We have checked all the obvious things, like firewall, routers, anything that might block RPC.  Using Event Viewer and connecting to another computer works both ways from DC2, but not from any other computer to DC2.  The error reported is : The RPC server is unavailable.  It has been my experience that almost all of these kinds of errors are traceable to a faulty DNS installation but I cant find anything wrong with the DNS.
I was hoping that maybe someone at Experts Exchange might have an answer we have overlooked.  We are willing to try anything to resolve this problem.  
Thank you
Brian
Avatar of ChiefIT
ChiefIT
Flag of United States of America image

Avatar of brianounsted
brianounsted

ASKER

Don't see the revelence.  This DC is not a multihomed server and workstations have no problem with log in.  DC2 is simply a back up (or secondary) DC that has not quite made it.

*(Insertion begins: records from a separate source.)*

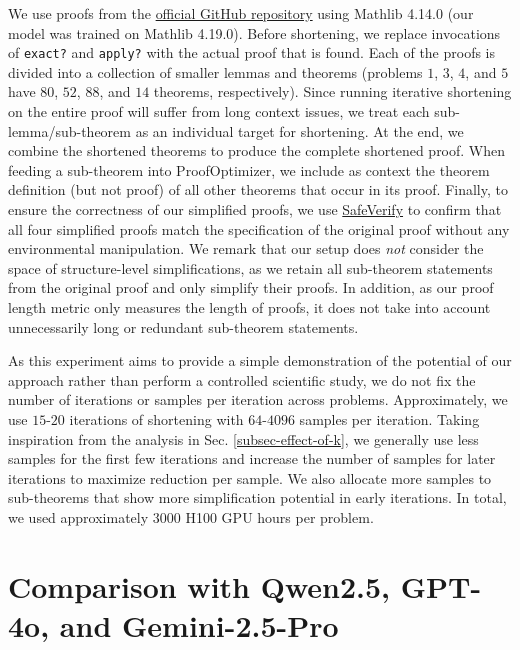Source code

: We use proofs from the \href{https://github.com/ByteDance-Seed/Seed-Prover/tree/17f89e327e4f90f46b0af385efc233dbbe71f8bb/SeedProver/imo2025/IMO2025}{official GitHub repository} using Mathlib 4.14.0 (our model was trained on Mathlib 4.19.0). Before shortening, we replace invocations of \texttt{exact?} and \texttt{apply?} with the actual proof that is found. Each of the proofs is divided into a collection of smaller lemmas and theorems (problems $1$, $3$, $4$, and $5$ have $80$, $52$, $88$, and $14$ theorems, respectively). Since running iterative shortening on the entire proof will suffer from long context issues, we treat each sub-lemma/sub-theorem as an individual target for shortening. At the end, we combine the shortened theorems to produce the complete shortened proof. When feeding a sub-theorem into ProofOptimizer, we include as context the theorem definition (but not proof) of all other theorems that occur in its proof. Finally, to ensure the correctness of our simplified proofs, we use \href{https://github.com/GasStationManager/SafeVerify}{SafeVerify} to confirm that all four simplified proofs match the specification of the original proof without any environmental manipulation. We remark that our setup does \textit{not} consider the space of structure-level simplifications, as we retain all sub-theorem statements from the original proof and only simplify their proofs. In addition, as our proof length metric only measures the length of proofs, it does not take into account unnecessarily long or redundant sub-theorem statements. 

As this experiment aims to provide a simple demonstration of the potential of our approach rather than perform a controlled scientific study, we do not fix the number of iterations or samples per iteration across problems. Approximately, we use $15$-$20$ iterations of shortening with $64$-$4096$ samples per iteration. Taking inspiration from the analysis in Sec. \ref{subsec-effect-of-k}, we generally use less samples for the first few iterations and increase the number of samples for later iterations to maximize reduction per sample. We also allocate more samples to sub-theorems that show more simplification potential in early iterations. In total, we used approximately $3000$ H100 GPU hours per problem.

\newpage
\section{Comparison with Qwen2.5, GPT-4o, and Gemini-2.5-Pro} \label{subsec:leading-model-comparison}

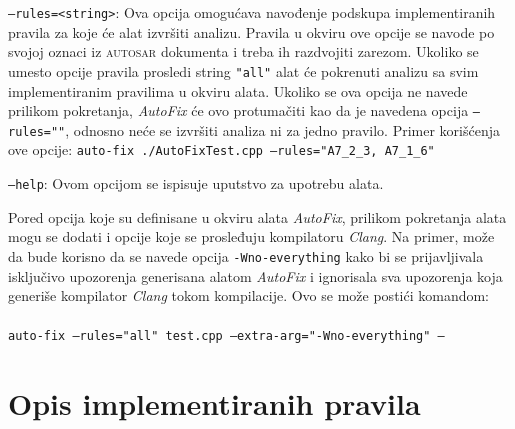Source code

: \documentclass[12pt,oneside]{memoir}
\begin{document}
\begin{description}
    \item \texttt{--rules=<string>}: Ova opcija omogu\'{c}ava navođenje podskupa implementiranih pravila za koje \'{c}e alat izvr\v{s}iti analizu. Pravila u okviru ove opcije
    se navode po svojoj oznaci iz \textsc{autosar} dokumenta i treba ih razdvojiti zarezom. Ukoliko se umesto opcije pravila prosledi string \texttt{"all"} alat \'{c}e pokrenuti
    analizu sa svim implementiranim pravilima u okviru alata. Ukoliko se ova opcija ne navede prilikom pokretanja, \textit{AutoFix} \'{c}e ovo protuma\v{c}iti kao da je navedena opcija \texttt{--rules=""}, odnosno ne\'{c}e se izvr\v{s}iti analiza ni za jedno pravilo.
    Primer kori\v{s}\'{c}enja ove opcije: \newline\newline
    \texttt{auto-fix ./AutoFixTest.cpp --rules="A7\_2\_3, A7\_1\_6"} \\
    \item \texttt{--help}: Ovom opcijom se ispisuje uputstvo za upotrebu alata.
  \end{description}

Pored opcija koje su definisane u okviru alata \textit{AutoFix}, prilikom pokretanja alata mogu se dodati i opcije koje se prosleđuju kompilatoru \textit{Clang}. Na primer, mo\v{z}e da bude korisno da se navede opcija \texttt{-Wno-everything} kako bi se prijavljivala isklju\v{c}ivo upozorenja generisana alatom \textit{AutoFix} i ignorisala sva upozorenja koja generi\v{s}e kompilator \textit{Clang} tokom kompilacije. Ovo se mo\v{z}e posti\'{c}i komandom: \\ \\
\texttt{auto-fix --rules="all" test.cpp --extra-arg="-Wno-everything" --}


\section{Opis implementiranih pravila}
\label{sec:implementiranaPravila}
\end{document}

I think if I was you, I would recommend we squash the machine and start over.  I just wanted to know the fix in case I run in to it again.

Thanks
Brian
Wen you bring a new server on line, the SRV records and Host A records need to be put on that server, then replicated to other DCs, especially the replication partner. The SRV records are used for things like LDAP, replication, netlogon. Without those records straight, communication with the new server is difficult. You will probably see events 4004 and 4015 saying the DNS server doesn't exist. On top of all that, many problems with the RPC server occure when it relies upon these SRV records. The SRV records in DNS are important to the operation of the DC that has just come on line.

As far as a multihomed server, this is a problem with both NICs or IPs register the SRV records. Often on a multihomed server, you will see errors like "this DC does not exist or can not be contacted" This happens when the client conatcts the server via DNS and the server sees the one NIC as busy and sends out the reply for services on the wrong NIC.

In either case, the lack of SRV or too many NICS can prevent a direct path back to the client. However, you will still be able to join the domain and logon. You may, when requesting services from the Domain controller receive "Domain can't be contacted" or "there are currently no logon servers to process your request" or "RPC server not available"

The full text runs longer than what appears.